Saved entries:
========

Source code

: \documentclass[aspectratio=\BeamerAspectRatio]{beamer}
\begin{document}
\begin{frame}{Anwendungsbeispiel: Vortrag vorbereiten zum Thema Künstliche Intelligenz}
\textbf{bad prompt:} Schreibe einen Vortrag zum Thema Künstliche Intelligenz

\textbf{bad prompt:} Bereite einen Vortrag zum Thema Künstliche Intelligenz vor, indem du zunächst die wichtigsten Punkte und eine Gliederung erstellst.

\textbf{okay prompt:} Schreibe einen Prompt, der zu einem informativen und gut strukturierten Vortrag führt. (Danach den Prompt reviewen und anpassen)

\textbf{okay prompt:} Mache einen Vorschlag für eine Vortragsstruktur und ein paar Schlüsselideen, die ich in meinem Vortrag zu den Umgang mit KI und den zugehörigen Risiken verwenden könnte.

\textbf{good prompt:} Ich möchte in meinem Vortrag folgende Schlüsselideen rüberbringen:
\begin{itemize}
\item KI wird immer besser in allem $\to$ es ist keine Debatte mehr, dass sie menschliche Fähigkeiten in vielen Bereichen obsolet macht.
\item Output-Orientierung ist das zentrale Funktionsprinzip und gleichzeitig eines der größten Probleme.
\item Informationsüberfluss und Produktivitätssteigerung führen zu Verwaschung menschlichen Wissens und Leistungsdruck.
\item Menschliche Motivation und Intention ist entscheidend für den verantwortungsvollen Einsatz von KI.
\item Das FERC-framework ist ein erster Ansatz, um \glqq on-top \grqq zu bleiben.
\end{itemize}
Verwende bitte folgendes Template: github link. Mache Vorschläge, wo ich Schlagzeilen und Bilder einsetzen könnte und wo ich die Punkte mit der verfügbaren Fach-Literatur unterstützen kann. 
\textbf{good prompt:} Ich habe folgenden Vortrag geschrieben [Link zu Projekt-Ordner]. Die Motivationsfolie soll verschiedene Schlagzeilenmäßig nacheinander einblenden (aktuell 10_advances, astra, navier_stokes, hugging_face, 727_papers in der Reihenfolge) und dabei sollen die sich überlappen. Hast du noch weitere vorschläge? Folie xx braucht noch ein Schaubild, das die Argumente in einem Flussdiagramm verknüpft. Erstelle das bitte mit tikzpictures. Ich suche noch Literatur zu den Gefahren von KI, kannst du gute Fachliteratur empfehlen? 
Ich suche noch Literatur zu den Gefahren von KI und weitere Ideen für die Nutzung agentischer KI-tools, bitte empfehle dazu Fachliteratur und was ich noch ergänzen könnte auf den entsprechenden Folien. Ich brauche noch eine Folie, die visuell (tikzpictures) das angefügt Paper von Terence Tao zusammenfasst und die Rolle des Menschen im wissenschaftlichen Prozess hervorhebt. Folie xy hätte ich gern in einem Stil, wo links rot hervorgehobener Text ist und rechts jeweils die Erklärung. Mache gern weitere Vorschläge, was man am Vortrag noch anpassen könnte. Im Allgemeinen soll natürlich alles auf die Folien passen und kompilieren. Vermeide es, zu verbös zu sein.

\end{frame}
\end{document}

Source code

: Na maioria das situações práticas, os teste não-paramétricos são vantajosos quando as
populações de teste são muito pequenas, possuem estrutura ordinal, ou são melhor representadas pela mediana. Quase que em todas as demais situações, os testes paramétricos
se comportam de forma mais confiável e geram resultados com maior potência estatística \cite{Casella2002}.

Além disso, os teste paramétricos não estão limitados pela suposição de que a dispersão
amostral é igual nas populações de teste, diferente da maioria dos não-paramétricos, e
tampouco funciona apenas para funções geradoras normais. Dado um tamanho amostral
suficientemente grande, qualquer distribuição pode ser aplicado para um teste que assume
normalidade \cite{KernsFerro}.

========

TASK TO COMPLETE: Your task is to set down all of the entries exactly as they appear.

TASK ANSWER:
Source code

: \documentclass[aspectratio=\BeamerAspectRatio]{beamer}
\begin{document}
\begin{frame}{Anwendungsbeispiel: Vortrag vorbereiten zum Thema Künstliche Intelligenz}
\textbf{bad prompt:} Schreibe einen Vortrag zum Thema Künstliche Intelligenz

\textbf{bad prompt:} Bereite einen Vortrag zum Thema Künstliche Intelligenz vor, indem du zunächst die wichtigsten Punkte und eine Gliederung erstellst.

\textbf{okay prompt:} Schreibe einen Prompt, der zu einem informativen und gut strukturierten Vortrag führt. (Danach den Prompt reviewen und anpassen)

\textbf{okay prompt:} Mache einen Vorschlag für eine Vortragsstruktur und ein paar Schlüsselideen, die ich in meinem Vortrag zu den Umgang mit KI und den zugehörigen Risiken verwenden könnte.

\textbf{good prompt:} Ich möchte in meinem Vortrag folgende Schlüsselideen rüberbringen:
\begin{itemize}
\item KI wird immer besser in allem $\to$ es ist keine Debatte mehr, dass sie menschliche Fähigkeiten in vielen Bereichen obsolet macht.
\item Output-Orientierung ist das zentrale Funktionsprinzip und gleichzeitig eines der größten Probleme.
\item Informationsüberfluss und Produktivitätssteigerung führen zu Verwaschung menschlichen Wissens und Leistungsdruck.
\item Menschliche Motivation und Intention ist entscheidend für den verantwortungsvollen Einsatz von KI.
\item Das FERC-framework ist ein erster Ansatz, um \glqq on-top \grqq zu bleiben.
\end{itemize}
Verwende bitte folgendes Template: github link. Mache Vorschläge, wo ich Schlagzeilen und Bilder einsetzen könnte und wo ich die Punkte mit der verfügbaren Fach-Literatur unterstützen kann. 
\textbf{good prompt:} Ich habe folgenden Vortrag geschrieben [Link zu Projekt-Ordner]. Die Motivationsfolie soll verschiedene Schlagzeilenmäßig nacheinander einblenden (aktuell 10_advances, astra, navier_stokes, hugging_face, 727_papers in der Reihenfolge) und dabei sollen die sich überlappen. Hast du noch weitere vorschläge? Folie xx braucht noch ein Schaubild, das die Argumente in einem Flussdiagramm verknüpft. Erstelle das bitte mit tikzpictures. Ich suche noch Literatur zu den Gefahren von KI, kannst du gute Fachliteratur empfehlen? 
Ich suche noch Literatur zu den Gefahren von KI und weitere Ideen für die Nutzung agentischer KI-tools, bitte empfehle dazu Fachliteratur und was ich noch ergänzen könnte auf den entsprechenden Folien. Ich brauche noch eine Folie, die visuell (tikzpictures) das angefügt Paper von Terence Tao zusammenfasst und die Rolle des Menschen im wissenschaftlichen Prozess hervorhebt. Folie xy hätte ich gern in einem Stil, wo links rot hervorgehobener Text ist und rechts jeweils die Erklärung. Mache gern weitere Vorschläge, was man am Vortrag noch anpassen könnte. Im Allgemeinen soll natürlich alles auf die Folien passen und kompilieren. Vermeide es, zu verbös zu sein.

\end{frame}
\end{document}

Source code

: Na maioria das situações práticas, os teste não-paramétricos são vantajosos quando as
populações de teste são muito pequenas, possuem estrutura ordinal, ou são melhor representadas pela mediana. Quase que em todas as demais situações, os testes paramétricos
se comportam de forma mais confiável e geram resultados com maior potência estatística \cite{Casella2002}.

Além disso, os teste paramétricos não estão limitados pela suposição de que a dispersão
amostral é igual nas populações de teste, diferente da maioria dos não-paramétricos, e
tampouco funciona apenas para funções geradoras normais. Dado um tamanho amostral
suficientemente grande, qualquer distribuição pode ser aplicado para um teste que assume
normalidade \cite{KernsFerro}.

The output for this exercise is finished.